With a subtitle reading "Cum sa-ti retraiesti copilaria dupa 30 de ani" [How to Relive Your Childhood 30 Years Later - editor's translation] and written in the form of an epistolary, this memoir is built around some parallels that the author draws between the Romania of the 1980s, that of her childhood, spent in two neighbourhoods in the peripheral areas of Cluj-Napoca, namely Manastur (an inter-ethnic neighbourhood, inhabited in equal measure by Romanians and Hungarians) and Ozana, and the Vietnam of today.

The first thing that Raluca Nagy notices in the exotic country she is visiting it's the lush green around, which she compares to that of her childhood years, even if there were no palm trees in her Manastur neighbourhood, and she did not use to eat dragon fruits in the 1980s, in Romania, either. She also speaks of a nation of very young people, just as Romania was back in the 1980s, as a result of the communist ruler Nicolae Ceausescu's famous decree of 1977 that prohibited abortion, as he was trying to force an increase in the birth rate.
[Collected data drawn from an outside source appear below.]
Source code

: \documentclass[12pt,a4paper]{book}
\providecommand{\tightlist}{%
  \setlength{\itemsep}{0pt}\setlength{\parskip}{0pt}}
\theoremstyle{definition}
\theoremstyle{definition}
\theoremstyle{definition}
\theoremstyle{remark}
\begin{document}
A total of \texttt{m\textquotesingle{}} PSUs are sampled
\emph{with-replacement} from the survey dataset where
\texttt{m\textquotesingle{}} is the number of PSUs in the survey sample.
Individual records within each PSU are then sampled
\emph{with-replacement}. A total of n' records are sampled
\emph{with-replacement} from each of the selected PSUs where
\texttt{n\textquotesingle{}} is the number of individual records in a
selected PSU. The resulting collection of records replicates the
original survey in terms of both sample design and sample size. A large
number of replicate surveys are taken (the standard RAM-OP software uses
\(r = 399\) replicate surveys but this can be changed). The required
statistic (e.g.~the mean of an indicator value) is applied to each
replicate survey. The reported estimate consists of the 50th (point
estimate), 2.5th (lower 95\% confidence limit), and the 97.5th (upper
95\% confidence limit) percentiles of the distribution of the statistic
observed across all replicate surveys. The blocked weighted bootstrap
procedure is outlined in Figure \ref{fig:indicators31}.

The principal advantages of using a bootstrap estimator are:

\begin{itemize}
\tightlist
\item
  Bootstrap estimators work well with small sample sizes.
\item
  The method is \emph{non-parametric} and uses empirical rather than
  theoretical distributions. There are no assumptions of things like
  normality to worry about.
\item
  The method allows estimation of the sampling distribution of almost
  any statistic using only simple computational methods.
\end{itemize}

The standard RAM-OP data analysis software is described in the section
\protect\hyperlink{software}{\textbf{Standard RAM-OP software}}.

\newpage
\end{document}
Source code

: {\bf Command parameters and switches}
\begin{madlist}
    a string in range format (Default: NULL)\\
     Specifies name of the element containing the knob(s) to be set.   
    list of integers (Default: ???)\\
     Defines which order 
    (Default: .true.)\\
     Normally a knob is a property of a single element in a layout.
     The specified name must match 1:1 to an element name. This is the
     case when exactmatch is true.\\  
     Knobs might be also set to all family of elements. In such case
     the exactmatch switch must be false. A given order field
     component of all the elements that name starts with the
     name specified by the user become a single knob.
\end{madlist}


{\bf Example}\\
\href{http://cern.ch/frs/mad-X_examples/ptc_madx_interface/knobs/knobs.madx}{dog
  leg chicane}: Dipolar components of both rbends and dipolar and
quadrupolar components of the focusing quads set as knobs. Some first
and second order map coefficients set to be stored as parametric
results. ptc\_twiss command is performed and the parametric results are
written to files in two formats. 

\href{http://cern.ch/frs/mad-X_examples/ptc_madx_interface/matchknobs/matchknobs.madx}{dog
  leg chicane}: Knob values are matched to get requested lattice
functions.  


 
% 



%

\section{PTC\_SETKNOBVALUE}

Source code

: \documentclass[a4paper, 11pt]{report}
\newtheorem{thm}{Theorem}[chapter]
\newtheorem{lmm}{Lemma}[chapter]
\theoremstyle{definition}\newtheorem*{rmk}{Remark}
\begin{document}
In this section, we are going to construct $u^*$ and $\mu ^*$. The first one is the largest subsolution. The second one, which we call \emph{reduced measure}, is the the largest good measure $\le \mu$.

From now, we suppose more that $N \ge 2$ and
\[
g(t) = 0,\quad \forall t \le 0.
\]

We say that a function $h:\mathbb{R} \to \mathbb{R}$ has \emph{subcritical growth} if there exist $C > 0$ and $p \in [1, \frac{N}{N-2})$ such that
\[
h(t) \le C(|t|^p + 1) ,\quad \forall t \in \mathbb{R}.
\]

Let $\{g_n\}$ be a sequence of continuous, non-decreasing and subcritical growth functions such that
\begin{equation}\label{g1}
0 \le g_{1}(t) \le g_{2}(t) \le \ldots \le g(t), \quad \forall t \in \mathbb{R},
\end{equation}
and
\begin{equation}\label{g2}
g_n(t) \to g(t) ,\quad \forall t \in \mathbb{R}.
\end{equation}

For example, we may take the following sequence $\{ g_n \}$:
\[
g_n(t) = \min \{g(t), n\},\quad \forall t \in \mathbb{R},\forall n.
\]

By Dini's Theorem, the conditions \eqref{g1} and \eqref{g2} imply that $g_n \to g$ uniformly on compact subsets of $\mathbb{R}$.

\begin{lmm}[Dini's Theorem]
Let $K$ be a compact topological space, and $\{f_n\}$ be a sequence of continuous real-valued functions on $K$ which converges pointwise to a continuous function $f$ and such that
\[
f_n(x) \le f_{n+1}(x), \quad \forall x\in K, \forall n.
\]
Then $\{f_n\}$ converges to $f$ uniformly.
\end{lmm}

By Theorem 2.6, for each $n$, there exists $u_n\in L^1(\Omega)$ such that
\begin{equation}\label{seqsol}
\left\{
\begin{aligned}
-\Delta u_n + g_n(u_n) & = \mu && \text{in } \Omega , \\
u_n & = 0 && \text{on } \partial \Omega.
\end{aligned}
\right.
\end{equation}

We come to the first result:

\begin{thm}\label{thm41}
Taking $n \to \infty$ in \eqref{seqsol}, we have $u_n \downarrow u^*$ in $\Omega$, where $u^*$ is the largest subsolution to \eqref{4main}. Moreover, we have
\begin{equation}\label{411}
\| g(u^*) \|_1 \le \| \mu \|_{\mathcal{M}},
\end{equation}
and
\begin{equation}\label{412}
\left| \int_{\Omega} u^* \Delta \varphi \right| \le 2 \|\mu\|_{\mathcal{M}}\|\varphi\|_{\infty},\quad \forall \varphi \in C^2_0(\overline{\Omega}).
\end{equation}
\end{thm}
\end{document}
In 2020, the average age in Vietnam was 31 years old, explains Raluca Nagy, while in Romania it was 43 years, and in the European Union it was 42.

Also, Vietnam is currently a communist country, just as Romania was forty years ago, which is another factor that triggered this return to childhood for the author, once she arrived in Vietnam, plus the fact hat time seemed to slow down quite a lot there, almost standing still, dilating, much in the same way as we perceive it as children.

The author further explains that she had gone to Vietnam for a sabbatical semester [as she works at the University - editor's note], with an idea in mind to finish her second novel. "Basically, I was in my own literary residency, but I couldn't help but take out the anthropologist's kit during the two years I spent in Vietnam," the author told AGERPRES, reflecting on the time spent in this exotic country and on how she always tries to separate her literature from the academic writing she practices as an anthropologist.

"I didn't manage to learn the Vietnamese language at all. I only understood some words so that I was more inventing the surrounding reality, like a child does, than getting to know it in a realistic kind of way. This is, in general, what I mean by reliving childhood after 30 years in this book," added Raluca Nagy.

However, far from talking only about Vietnam, Raluca Nagy revisits, in this book, which was published in 2023, all the other countries where she lived and worked before, starting with Romania - where she lived first in Cluj and then in Bucharest - moving next to Belgium, where she continued to train as an anthropologist, and then England, Japan and, finally, Vietnam. Each time, she confessed, it was difficult for her to detach herself from the old country and equally difficult to adjust to the new environment.

Also, it is not very easy for her to keep up with the current dynamics of the Romanian literature, an environment she feels compelled to stay connected to, once she started writing literature herself. Therefore, she feels that she shares certain affinities with other contemporary authors who live and write abroad, such as, for example, Ruxandra Novac (Germany), Moni Stanila (Republic of Moldova), Maia Levantini (USA), Suzanica Tanase (Canada) or Daniela Hendea (who recently returned to Zalau, after living in the USA for many years).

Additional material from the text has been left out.